About this exercise:
Extract every line from the records below that contains the word "across".
============
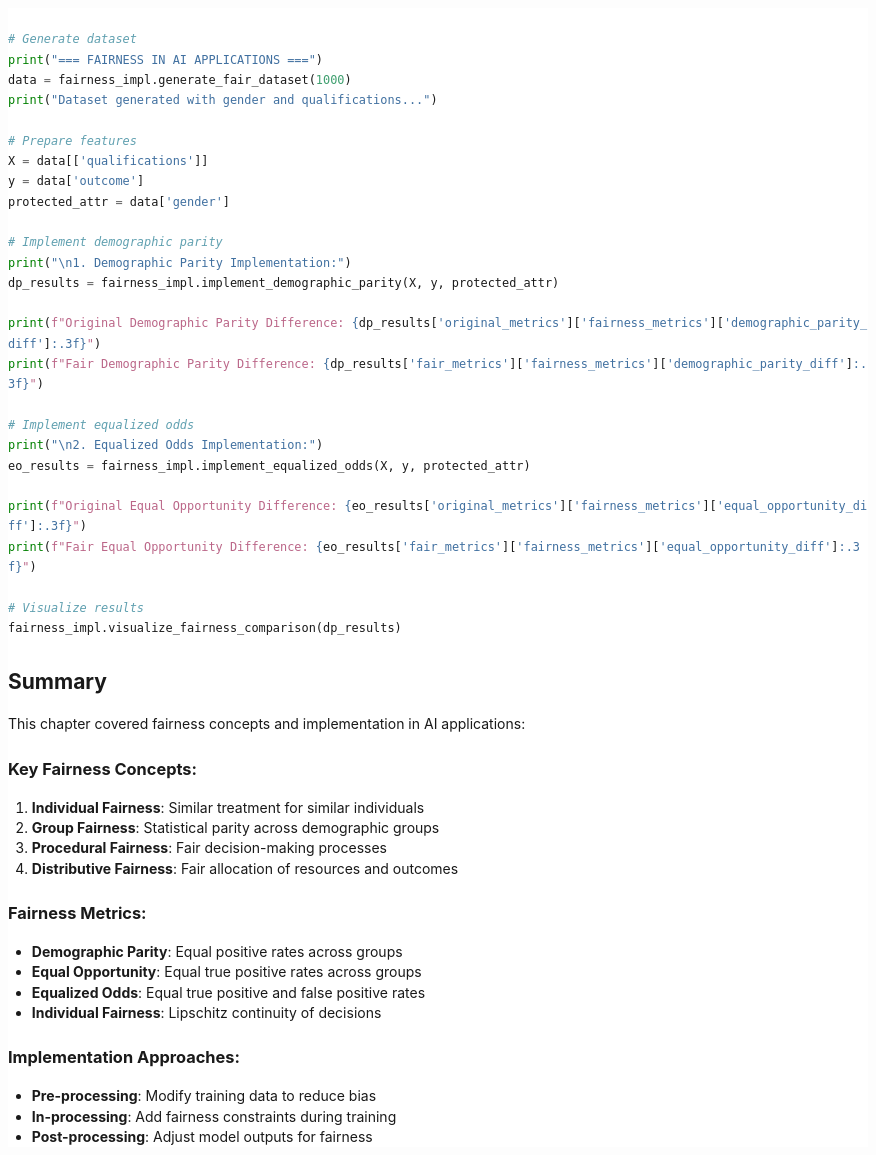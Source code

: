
```python

# Generate dataset
print("=== FAIRNESS IN AI APPLICATIONS ===")
data = fairness_impl.generate_fair_dataset(1000)
print("Dataset generated with gender and qualifications...")

# Prepare features
X = data[['qualifications']]
y = data['outcome']
protected_attr = data['gender']

# Implement demographic parity
print("\n1. Demographic Parity Implementation:")
dp_results = fairness_impl.implement_demographic_parity(X, y, protected_attr)

print(f"Original Demographic Parity Difference: {dp_results['original_metrics']['fairness_metrics']['demographic_parity_diff']:.3f}")
print(f"Fair Demographic Parity Difference: {dp_results['fair_metrics']['fairness_metrics']['demographic_parity_diff']:.3f}")

# Implement equalized odds
print("\n2. Equalized Odds Implementation:")
eo_results = fairness_impl.implement_equalized_odds(X, y, protected_attr)

print(f"Original Equal Opportunity Difference: {eo_results['original_metrics']['fairness_metrics']['equal_opportunity_diff']:.3f}")
print(f"Fair Equal Opportunity Difference: {eo_results['fair_metrics']['fairness_metrics']['equal_opportunity_diff']:.3f}")

# Visualize results
fairness_impl.visualize_fairness_comparison(dp_results)
```

## Summary

This chapter covered fairness concepts and implementation in AI applications:

### Key Fairness Concepts:
1. **Individual Fairness**: Similar treatment for similar individuals
2. **Group Fairness**: Statistical parity across demographic groups
3. **Procedural Fairness**: Fair decision-making processes
4. **Distributive Fairness**: Fair allocation of resources and outcomes

### Fairness Metrics:
- **Demographic Parity**: Equal positive rates across groups
- **Equal Opportunity**: Equal true positive rates across groups
- **Equalized Odds**: Equal true positive and false positive rates
- **Individual Fairness**: Lipschitz continuity of decisions

### Implementation Approaches:
- **Pre-processing**: Modify training data to reduce bias
- **In-processing**: Add fairness constraints during training
- **Post-processing**: Adjust model outputs for fairness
============
Response to the exercise:
2. **Group Fairness**: Statistical parity across demographic groups
- **Demographic Parity**: Equal positive rates across groups
- **Equal Opportunity**: Equal true positive rates across groups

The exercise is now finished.